I was staying at the university halls and it turned out to be a good decision because it has been easy to make, both local and international, friends here. I have spent most of my spare time here in and around Ayr. I have enjoyed of nature and views, summer turning to autumn and winter, Christmas atmosphere, nights out, food, long walks and travelling. I have loved to stay in a smaller town but I also have spent some time in Edinburgh and Glasgow which are both lovely places. I have also spent a lot of time wondering why British people love to do things the opposite way than the whole other world. For example, traffic, doors and card games are working to different direction that I have been used to.
I met a Spanish nursing student who invited me to stay at her home during our autumn holiday. The offer was too good so soon I found myself packing bags and heading to the airport. I did not expect to find myself from Spain when I left to exchange in Scotland. I’m lucky I did, because the holiday was one of the highlights of this autumn.
Compared to Finland, here nurses do longer hours – 12 hour shifts normally three times a week. I found longer days tiring – especially because I had to concentrate harder than normally because of the new environment and foreign language – but in the other hand I naturally had more spare time which was very welcome.

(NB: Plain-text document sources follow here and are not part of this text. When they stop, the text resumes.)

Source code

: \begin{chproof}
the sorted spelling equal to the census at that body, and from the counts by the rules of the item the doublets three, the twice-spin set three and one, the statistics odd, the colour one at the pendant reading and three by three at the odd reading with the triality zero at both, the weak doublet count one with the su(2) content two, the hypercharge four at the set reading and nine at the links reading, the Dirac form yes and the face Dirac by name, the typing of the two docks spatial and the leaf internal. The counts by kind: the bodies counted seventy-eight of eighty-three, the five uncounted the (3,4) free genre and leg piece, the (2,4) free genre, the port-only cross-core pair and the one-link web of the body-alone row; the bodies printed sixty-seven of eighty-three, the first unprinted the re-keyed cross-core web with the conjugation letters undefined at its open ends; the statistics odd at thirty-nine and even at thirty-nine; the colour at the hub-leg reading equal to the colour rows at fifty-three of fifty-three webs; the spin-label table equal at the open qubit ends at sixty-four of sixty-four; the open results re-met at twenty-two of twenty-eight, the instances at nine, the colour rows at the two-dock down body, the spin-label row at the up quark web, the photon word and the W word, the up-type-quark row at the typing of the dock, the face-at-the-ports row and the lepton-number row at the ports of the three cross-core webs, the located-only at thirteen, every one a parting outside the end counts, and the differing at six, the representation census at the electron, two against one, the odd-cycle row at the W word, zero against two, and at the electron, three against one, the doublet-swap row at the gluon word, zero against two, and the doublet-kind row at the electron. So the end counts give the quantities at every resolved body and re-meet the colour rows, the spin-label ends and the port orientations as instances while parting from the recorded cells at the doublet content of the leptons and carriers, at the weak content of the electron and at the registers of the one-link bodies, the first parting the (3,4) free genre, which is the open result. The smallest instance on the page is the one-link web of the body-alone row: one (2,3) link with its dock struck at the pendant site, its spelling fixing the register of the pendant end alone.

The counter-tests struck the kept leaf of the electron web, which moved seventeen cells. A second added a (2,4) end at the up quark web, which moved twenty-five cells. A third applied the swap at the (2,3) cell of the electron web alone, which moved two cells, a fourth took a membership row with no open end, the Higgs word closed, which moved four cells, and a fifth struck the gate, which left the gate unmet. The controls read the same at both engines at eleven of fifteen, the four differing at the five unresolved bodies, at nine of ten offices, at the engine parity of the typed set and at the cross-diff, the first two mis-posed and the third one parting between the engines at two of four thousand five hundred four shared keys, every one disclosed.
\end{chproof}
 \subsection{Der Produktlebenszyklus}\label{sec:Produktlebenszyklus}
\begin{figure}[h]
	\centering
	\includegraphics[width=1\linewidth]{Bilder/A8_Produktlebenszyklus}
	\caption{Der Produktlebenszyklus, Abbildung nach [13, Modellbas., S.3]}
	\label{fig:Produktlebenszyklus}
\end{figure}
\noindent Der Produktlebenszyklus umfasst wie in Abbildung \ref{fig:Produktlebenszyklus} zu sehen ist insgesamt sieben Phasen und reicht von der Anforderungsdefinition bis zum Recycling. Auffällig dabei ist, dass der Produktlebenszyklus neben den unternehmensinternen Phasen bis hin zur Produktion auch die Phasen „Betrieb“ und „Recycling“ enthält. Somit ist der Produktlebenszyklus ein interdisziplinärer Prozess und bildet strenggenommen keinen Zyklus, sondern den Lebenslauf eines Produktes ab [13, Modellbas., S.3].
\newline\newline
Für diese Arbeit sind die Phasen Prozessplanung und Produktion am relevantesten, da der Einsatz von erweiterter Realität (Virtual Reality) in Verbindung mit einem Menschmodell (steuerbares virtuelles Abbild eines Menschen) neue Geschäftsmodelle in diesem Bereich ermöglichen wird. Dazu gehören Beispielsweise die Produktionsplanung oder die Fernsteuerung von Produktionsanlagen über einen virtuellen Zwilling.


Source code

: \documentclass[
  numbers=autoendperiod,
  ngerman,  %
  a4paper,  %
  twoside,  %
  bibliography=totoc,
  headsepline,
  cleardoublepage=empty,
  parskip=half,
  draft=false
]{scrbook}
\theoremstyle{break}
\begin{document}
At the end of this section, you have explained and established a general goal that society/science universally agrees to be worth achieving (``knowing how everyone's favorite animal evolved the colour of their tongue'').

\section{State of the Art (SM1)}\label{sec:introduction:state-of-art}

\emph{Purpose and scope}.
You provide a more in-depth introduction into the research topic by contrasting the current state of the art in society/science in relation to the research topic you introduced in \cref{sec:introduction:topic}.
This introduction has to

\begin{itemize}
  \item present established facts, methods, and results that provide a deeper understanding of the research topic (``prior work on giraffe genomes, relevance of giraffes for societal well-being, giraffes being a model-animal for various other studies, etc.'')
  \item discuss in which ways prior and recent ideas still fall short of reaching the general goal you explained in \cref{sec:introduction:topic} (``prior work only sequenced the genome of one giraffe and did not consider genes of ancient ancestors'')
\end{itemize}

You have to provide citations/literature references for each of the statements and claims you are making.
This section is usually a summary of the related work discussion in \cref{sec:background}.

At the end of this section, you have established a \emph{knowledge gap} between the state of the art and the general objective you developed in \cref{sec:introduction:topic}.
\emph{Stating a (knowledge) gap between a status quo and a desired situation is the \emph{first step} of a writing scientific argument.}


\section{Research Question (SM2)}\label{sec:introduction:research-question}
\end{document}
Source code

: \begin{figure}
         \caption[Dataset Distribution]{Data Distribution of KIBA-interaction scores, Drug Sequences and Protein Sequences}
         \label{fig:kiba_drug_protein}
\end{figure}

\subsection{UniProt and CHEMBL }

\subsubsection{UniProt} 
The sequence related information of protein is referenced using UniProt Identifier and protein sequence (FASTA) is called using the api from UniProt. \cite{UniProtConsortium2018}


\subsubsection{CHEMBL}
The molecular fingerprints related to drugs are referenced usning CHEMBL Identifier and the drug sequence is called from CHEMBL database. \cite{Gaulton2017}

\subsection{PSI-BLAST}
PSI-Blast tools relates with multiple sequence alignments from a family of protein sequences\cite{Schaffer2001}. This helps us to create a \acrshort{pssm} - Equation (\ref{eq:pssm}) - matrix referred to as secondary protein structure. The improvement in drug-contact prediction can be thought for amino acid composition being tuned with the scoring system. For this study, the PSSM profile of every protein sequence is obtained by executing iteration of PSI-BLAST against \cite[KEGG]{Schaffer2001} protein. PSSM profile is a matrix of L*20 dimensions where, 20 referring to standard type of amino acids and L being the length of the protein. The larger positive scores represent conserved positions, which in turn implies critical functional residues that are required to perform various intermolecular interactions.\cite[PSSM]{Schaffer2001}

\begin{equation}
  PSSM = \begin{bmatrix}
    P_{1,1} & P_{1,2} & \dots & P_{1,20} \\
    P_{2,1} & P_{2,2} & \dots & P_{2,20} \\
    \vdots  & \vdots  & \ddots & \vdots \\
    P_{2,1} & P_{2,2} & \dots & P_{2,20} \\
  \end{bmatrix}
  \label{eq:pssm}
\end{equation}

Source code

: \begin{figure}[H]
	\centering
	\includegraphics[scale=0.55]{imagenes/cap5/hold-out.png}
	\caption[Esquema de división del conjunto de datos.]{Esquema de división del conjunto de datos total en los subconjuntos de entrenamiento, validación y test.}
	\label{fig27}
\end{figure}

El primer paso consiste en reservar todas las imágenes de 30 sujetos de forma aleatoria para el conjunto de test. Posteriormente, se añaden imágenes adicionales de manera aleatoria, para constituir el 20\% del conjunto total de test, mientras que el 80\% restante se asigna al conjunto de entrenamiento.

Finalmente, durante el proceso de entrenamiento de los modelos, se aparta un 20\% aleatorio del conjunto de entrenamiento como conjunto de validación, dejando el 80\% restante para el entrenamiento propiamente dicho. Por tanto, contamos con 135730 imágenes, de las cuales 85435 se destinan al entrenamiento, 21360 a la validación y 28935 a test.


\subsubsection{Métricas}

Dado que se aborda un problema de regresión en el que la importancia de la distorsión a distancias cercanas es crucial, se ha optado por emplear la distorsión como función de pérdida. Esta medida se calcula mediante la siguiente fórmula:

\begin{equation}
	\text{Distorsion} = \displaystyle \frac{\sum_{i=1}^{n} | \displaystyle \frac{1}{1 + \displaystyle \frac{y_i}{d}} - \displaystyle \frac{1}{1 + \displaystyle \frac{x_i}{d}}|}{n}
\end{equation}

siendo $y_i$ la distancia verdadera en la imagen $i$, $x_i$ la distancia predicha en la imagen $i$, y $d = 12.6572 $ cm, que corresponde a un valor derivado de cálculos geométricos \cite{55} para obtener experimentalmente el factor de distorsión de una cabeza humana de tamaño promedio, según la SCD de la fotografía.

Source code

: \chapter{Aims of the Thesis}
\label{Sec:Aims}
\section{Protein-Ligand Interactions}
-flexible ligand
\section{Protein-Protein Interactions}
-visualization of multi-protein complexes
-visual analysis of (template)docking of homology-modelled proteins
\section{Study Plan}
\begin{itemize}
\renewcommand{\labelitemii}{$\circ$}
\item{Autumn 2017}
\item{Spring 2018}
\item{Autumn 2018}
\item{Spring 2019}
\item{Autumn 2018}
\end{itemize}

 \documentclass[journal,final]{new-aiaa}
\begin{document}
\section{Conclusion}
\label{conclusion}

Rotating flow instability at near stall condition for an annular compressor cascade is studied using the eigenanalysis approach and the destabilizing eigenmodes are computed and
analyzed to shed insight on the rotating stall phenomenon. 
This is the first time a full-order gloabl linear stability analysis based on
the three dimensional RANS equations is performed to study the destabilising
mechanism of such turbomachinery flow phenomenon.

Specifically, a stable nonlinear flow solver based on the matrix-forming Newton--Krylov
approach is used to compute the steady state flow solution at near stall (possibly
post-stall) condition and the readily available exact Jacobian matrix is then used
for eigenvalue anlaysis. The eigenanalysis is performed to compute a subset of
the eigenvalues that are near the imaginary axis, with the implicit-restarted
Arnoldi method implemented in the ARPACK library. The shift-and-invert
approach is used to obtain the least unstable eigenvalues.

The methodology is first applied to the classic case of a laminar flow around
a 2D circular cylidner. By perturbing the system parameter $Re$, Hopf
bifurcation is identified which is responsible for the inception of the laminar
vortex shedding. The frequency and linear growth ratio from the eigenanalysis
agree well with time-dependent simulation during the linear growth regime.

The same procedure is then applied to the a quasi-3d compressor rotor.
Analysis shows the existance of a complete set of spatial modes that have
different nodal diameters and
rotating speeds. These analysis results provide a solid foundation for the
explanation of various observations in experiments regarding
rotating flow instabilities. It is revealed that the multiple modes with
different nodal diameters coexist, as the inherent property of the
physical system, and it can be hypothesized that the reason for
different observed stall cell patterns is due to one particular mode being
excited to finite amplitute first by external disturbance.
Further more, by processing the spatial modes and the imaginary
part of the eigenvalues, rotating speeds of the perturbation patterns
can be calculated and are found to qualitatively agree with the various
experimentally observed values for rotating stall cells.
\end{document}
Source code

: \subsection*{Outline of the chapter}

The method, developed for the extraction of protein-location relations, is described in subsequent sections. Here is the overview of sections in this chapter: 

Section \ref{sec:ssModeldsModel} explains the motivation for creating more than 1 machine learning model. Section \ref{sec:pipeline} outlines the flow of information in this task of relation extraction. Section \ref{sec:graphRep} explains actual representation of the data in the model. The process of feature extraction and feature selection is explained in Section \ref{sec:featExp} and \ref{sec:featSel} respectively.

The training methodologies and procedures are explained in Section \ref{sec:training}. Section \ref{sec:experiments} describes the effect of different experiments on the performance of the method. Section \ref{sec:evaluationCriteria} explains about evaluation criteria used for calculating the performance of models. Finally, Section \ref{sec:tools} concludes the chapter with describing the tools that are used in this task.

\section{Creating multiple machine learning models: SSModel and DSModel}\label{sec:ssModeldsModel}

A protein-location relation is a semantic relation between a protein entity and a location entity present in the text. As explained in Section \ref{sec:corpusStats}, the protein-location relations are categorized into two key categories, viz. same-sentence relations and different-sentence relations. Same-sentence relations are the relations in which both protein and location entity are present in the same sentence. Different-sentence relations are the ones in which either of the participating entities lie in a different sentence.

Nursing is an international occupation and personally I didn’t find massive differences between Finnish and Scottish nursing cultures. But I learnt how differently public services – such as health care and school system – are provided in Scotland compared to England. I find Scotland’s way of arranging these things similar to Scandinavia.
Although I have enjoyed my time here, I’m pleased to get back home for Christmas and back to my own boring routines. I didn’t exactly know what to expect from my time here but I can say that this exchange was everything and a lot more. I feel grateful and lucky of this experience.